--- The input ---

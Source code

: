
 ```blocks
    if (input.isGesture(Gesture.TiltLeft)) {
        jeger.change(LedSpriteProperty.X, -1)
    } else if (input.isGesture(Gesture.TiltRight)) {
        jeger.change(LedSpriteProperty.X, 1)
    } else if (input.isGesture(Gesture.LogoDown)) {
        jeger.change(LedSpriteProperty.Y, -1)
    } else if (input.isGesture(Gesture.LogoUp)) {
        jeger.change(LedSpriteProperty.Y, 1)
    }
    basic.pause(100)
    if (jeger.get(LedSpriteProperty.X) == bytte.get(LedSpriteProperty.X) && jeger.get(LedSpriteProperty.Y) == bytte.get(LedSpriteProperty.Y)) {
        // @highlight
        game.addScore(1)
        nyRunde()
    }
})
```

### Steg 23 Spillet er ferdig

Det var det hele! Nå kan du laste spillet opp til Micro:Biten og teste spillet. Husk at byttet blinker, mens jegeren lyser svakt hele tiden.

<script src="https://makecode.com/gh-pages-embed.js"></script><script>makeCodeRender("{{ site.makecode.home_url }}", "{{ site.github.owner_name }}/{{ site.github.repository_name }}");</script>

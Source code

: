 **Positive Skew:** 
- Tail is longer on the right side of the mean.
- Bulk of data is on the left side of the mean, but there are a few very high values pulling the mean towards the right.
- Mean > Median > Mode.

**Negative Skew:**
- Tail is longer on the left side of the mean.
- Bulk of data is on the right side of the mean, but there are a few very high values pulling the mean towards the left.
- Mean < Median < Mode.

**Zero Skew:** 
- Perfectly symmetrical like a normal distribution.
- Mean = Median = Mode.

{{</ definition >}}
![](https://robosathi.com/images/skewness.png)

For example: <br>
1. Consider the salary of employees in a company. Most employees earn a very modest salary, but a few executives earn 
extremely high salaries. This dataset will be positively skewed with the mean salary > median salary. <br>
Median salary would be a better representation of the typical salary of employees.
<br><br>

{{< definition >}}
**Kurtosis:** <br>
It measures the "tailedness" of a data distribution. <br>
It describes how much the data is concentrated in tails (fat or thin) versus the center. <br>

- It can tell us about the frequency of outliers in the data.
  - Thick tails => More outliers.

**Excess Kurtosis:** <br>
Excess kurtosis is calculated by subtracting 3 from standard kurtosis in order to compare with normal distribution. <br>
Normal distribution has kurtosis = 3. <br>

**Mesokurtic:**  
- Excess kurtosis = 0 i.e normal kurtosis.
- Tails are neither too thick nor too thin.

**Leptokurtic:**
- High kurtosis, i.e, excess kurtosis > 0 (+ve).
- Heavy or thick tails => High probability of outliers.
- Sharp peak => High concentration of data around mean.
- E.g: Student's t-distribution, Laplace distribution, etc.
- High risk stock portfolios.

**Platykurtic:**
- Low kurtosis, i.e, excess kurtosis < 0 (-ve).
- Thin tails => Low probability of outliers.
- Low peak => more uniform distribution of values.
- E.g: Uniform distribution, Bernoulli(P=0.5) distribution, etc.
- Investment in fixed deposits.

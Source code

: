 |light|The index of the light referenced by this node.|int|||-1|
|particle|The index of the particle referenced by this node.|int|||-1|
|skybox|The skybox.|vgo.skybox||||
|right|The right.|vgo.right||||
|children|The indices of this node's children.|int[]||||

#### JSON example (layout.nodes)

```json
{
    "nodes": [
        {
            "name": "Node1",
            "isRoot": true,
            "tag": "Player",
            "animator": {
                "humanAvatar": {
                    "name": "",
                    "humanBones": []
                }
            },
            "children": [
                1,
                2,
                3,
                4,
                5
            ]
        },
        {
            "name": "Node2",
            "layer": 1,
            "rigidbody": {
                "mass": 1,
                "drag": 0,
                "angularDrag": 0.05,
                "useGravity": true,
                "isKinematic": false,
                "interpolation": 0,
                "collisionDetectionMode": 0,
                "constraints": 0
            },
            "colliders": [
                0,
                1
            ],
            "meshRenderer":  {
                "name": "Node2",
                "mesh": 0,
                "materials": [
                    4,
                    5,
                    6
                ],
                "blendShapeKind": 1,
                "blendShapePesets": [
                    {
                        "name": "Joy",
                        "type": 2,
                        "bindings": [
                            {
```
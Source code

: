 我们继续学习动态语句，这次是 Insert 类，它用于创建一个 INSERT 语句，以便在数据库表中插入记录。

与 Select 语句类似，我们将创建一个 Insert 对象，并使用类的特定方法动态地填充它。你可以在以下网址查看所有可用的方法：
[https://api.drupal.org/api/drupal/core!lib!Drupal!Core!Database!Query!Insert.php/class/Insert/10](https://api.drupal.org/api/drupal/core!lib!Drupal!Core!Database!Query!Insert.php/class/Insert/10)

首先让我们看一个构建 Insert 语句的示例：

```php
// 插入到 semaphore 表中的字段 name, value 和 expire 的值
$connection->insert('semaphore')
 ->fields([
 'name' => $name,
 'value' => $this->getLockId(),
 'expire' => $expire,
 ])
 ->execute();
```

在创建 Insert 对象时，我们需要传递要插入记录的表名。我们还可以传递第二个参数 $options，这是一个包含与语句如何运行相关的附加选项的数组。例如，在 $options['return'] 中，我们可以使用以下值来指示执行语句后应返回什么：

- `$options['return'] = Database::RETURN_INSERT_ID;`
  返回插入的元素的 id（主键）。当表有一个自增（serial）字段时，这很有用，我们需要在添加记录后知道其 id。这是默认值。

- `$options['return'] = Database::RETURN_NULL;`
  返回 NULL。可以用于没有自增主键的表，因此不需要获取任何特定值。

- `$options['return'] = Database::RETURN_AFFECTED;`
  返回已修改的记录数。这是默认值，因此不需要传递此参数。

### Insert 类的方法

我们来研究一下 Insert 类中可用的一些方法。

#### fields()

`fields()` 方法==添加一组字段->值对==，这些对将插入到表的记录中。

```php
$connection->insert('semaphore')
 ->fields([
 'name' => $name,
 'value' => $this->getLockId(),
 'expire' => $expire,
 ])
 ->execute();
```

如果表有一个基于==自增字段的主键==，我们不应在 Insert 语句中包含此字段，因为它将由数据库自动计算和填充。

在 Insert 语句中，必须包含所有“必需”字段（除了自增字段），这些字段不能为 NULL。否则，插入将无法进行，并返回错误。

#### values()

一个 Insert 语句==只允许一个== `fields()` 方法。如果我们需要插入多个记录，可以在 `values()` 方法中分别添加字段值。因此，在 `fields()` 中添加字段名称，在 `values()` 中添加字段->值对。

---

Check every line above for the string "options" and copy those that have it.

在创建 Insert 对象时，我们需要传递要插入记录的表名。我们还可以传递第二个参数 $options，这是一个包含与语句如何运行相关的附加选项的数组。例如，在 $options['return'] 中，我们可以使用以下值来指示执行语句后应返回什么：
- `$options['return'] = Database::RETURN_INSERT_ID;`
- `$options['return'] = Database::RETURN_NULL;`
- `$options['return'] = Database::RETURN_AFFECTED;`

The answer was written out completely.